Luitenant-generaal G.G. Simonds had op 30 september zijn plan klaar voor de aanval: de landengte van Zuid-Beveland afsluiten en Breskens veroveren; Zuid-Beveland zuiveren; Walcheren schoonmaken vanuit alle richtingen. Of eerder gezegd dan gedaan. De R.A.F. voerde bombardementen uit te Westkapelle en overstroomde daarbij Walcheren. Op zondag 1 oktober 1944 was de 2e Canadese divisie met de Can. 10e pantserbrigade op de weg van Antwerpen naar Bergen-op-Zoom voor Zuid-Beveland. Door de aanval in de Breskens Pocket waren de 9e infant. brig. en de 3e divisie te Gent in training met speciale voertuigen. Op de maandag die volgde hoorde de bevolking van Walcheren een bericht langs de radio: alles te ontruimen. Strooibiljetten drongen er ook op aan.
DE GEVANGENEN IN BROADWAY
Te Knokke mocht men nog alleen tot 19 u. buitenhuis. De Duitsers werden meer nauwgezet bij het begin van het offensief der Canadezen. En van de kant der Canadezen hoopte men op 3 oktober in 3 4 dagen met de Scheldt Pocket klaar te zijn! Op deze dag lieten 243 Lancasters hun bommen op Walcheren vallen: honderden huizen stuk, zowat 160 burgers gedood of vermist te Westkapelle. De veroorzaakte overstromingen bij de 120 m-lange bres in de dijk geslagen, zouden van aard zijn om later de krijgsverrichtingen nog moeilijker te maken.

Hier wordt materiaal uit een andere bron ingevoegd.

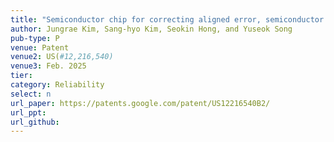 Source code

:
 ```yaml
---
title: "Semiconductor chip for correcting aligned error, semiconductor system for correcting aligned error, and method for correcting aligned error"
author: Jungrae Kim, Sang-hyo Kim, Seokin Hong, and Yuseok Song
pub-type: P
venue: Patent
venue2: US(#12,216,540)
venue3: Feb. 2025
tier: 
category: Reliability
select: n
url_paper: https://patents.google.com/patent/US12216540B2/
url_ppt:
url_github:
---
```


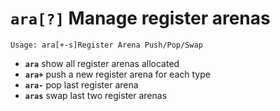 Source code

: <!-- TITLE: ara -->

#  **`ara[?]`** Manage register arenas


```text
Usage: ara[+-s]Register Arena Push/Pop/Swap
```


- **`ara`** show all register arenas allocated
- **`ara+`** push a new register arena for each type
- **`ara-`** pop last register arena
- **`aras`** swap last two register arenas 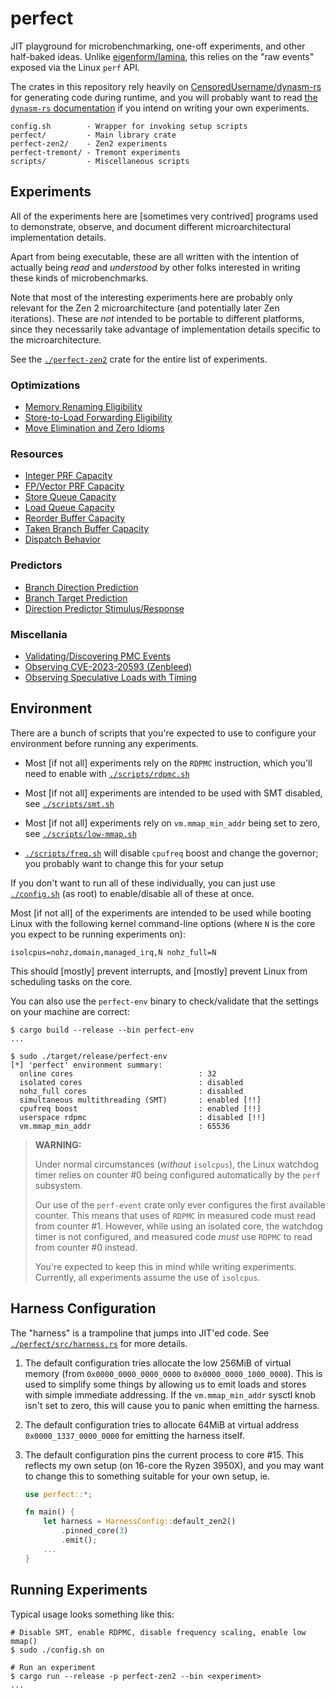 # perfect

JIT playground for microbenchmarking, one-off experiments, and other half-baked
ideas. Unlike [eigenform/lamina](https://github.com/eigenform/lamina), this 
relies on the "raw events" exposed via the Linux `perf` API.

The crates in this repository rely heavily on 
[CensoredUsername/dynasm-rs](https://github.com/CensoredUsername/dynasm-rs) 
for generating code during runtime, and you will probably want to read [the `dynasm-rs` documentation](https://censoredusername.github.io/dynasm-rs/language/index.html) if 
you intend on writing your own experiments. 

```
config.sh        - Wrapper for invoking setup scripts
perfect/         - Main library crate
perfect-zen2/    - Zen2 experiments
perfect-tremont/ - Tremont experiments
scripts/         - Miscellaneous scripts
```

## Experiments

All of the experiments here are [sometimes very contrived] programs used to 
demonstrate, observe, and document different microarchitectural implementation
details. 

Apart from being executable, these are all written with the intention 
of actually being *read* and *understood* by other folks interested in writing 
these kinds of microbenchmarks. 

Note that most of the interesting experiments here are probably only relevant
for the Zen 2 microarchitecture (and potentially later Zen iterations). 
These are *not* intended to be portable to different platforms, since they 
necessarily take advantage of implementation details specific to the 
microarchitecture. 

See the [`./perfect-zen2`](./perfect-zen2) crate for the entire list of 
experiments. 

### Optimizations

- [Memory Renaming Eligibility](./perfect-zen2/src/bin/memfile.rs)
- [Store-to-Load Forwarding Eligibility](./perfect-zen2/src/bin/stlf.rs)
- [Move Elimination and Zero Idioms](./perfect-zen2/src/bin/rename.rs)

### Resources

- [Integer PRF Capacity](./perfect-zen2/src/bin/int.rs)
- [FP/Vector PRF Capacity](./perfect-zen2/src/bin/fp.rs)
- [Store Queue Capacity](./perfect-zen2/src/bin/stq.rs)
- [Load Queue Capacity](./perfect-zen2/src/bin/ldq.rs)
- [Reorder Buffer Capacity](./perfect-zen2/src/bin/rob.rs)
- [Taken Branch Buffer Capacity](./perfect-zen2/src/bin/tbb.rs)
- [Dispatch Behavior](./perfect-zen2/src/bin/dispatch.rs)

### Predictors

- [Branch Direction Prediction](./perfect-zen2/src/bin/bp.rs)
- [Branch Target Prediction](./perfect-zen2/src/bin/btb.rs)
- [Direction Predictor Stimulus/Response](./perfect-zen2/src/bin/bp-pattern.rs)

### Miscellania

- [Validating/Discovering PMC Events](./perfect-zen2/src/bin/pmc.rs)
- [Observing CVE-2023-20593 (Zenbleed)](./perfect-zen2/src/bin/zenbleed.rs)
- [Observing Speculative Loads with Timing](./perfect-zen2/src/bin/flush-reload.rs)


## Environment

There are a bunch of scripts that you're expected to use to configure your 
environment before running any experiments. 

- Most [if not all] experiments rely on the `RDPMC` instruction, which you'll 
  need to enable with [`./scripts/rdpmc.sh`](./scripts/rdpmc.sh)

- Most [if not all] experiments are intended to be used with SMT disabled, see
  [`./scripts/smt.sh`](./scripts/smt.sh)

- Most [if not all]  experiments rely on `vm.mmap_min_addr` being set to zero,
  see [`./scripts/low-mmap.sh`](./scripts/low-mmap.sh)

- [`./scripts/freq.sh`](./scripts/freq.sh) will disable `cpufreq` boost and 
  change the governor; you probably want to change this for your setup

If you don't want to run all of these individually, you can just use 
[`./config.sh`](./config.sh) (as root) to enable/disable all of these at once. 

Most [if not all] of the experiments are intended to be used while booting 
Linux with the following kernel command-line options (where `N` is the core
you expect to be running experiments on):

```
isolcpus=nohz,domain,managed_irq,N nohz_full=N
```

This should [mostly] prevent interrupts, and [mostly] prevent Linux from 
scheduling tasks on the core.

You can also use the `perfect-env` binary to check/validate that the settings
on your machine are correct:

```
$ cargo build --release --bin perfect-env
...

$ sudo ./target/release/perfect-env
[*] 'perfect' environment summary:
  online cores                            : 32
  isolated cores                          : disabled
  nohz_full cores                         : disabled
  simultaneous multithreading (SMT)       : enabled [!!]
  cpufreq boost                           : enabled [!!]
  userspace rdpmc                         : disabled [!!]
  vm.mmap_min_addr                        : 65536
```

> **WARNING:**
>
> Under normal circumstances (*without* `isolcpus`), the Linux watchdog timer
> relies on counter #0 being configured automatically by the `perf` subsystem. 
>
> Our use of the `perf-event` crate only ever configures the first available 
> counter. This means that uses of `RDPMC` in measured code must read from 
> counter #1. However, while using an isolated core, the watchdog timer is not 
> configured, and measured code *must* use `RDPMC` to read from counter #0 
> instead.
>
> You're expected to keep this in mind while writing experiments. 
> Currently, all experiments assume the use of `isolcpus`.


## Harness Configuration

The "harness" is a trampoline that jumps into JIT'ed code.
See [`./perfect/src/harness.rs`](./perfect/src/harness.rs) for more details. 

1. The default configuration tries allocate the low 256MiB of virtual 
   memory (from `0x0000_0000_0000_0000` to `0x0000_0000_1000_0000`). This is 
   used to simplify some things by allowing us to emit loads and stores with 
   simple immediate addressing. If the `vm.mmap_min_addr` sysctl knob isn't 
   set to zero, this will cause you to panic when emitting the harness.

2. The default configuration tries to allocate 64MiB at virtual address 
   `0x0000_1337_0000_0000` for emitting the harness itself.

3. The default configuration pins the current process to core #15.
   This reflects my own setup (on 16-core the Ryzen 3950X), and you may want 
   to change this to something suitable for your own setup, ie.
   ```rust
   use perfect::*;
   
   fn main() {
       let harness = HarnessConfig::default_zen2()
           .pinned_core(3)
           .emit();
       ...
   }
   ```


## Running Experiments

Typical usage looks something like this: 

``` 
# Disable SMT, enable RDPMC, disable frequency scaling, enable low mmap() 
$ sudo ./config.sh on

# Run an experiment
$ cargo run --release -p perfect-zen2 --bin <experiment>
...

```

Woensdag 4 oktober 1944: te Knokke hoorde het Verzet langs de radio van Lucien Vervarcke de val van Warschau. Dit schiep een psychologisch moment voor de Polen, die als gevangenbewakers optraden. Borek wou alle Duitsers binnen zijn bereik liquideren, zodat de vurige Pool met het wapen diende in bedwang gehouden. Het boterde niet altijd met de krijgsgevangenen in de “Broadway”, zoals Roger ons zei:
– Het ging zelfs zo ver dat een Duitser die door de anderen verdacht was, van kant gebracht werd en in een waterput gegooid. Het zat zo dat ze vreesden ontdekt te worden en als deserteurs terechtgesteld, en het altijd mogelijk was dat één onder hen als verklikker zou optreden om zijn vel te redden. We konden de onenigheid niet langer dulden en we besloten het kaf van het koren te scheiden. Een 30-tal bleef in de “Broadway”, 16 anderen werden bij mevr. Delay geleid in de villa 'Manon'. Ze woonde er samen met haar dochter en beiden toonden een ware moed met wat ze dan gewaagd hebben. Stel je voor wat van de twee vrouwen zou geworden zijn met hun handelingen ontdekt door de Kommandantur.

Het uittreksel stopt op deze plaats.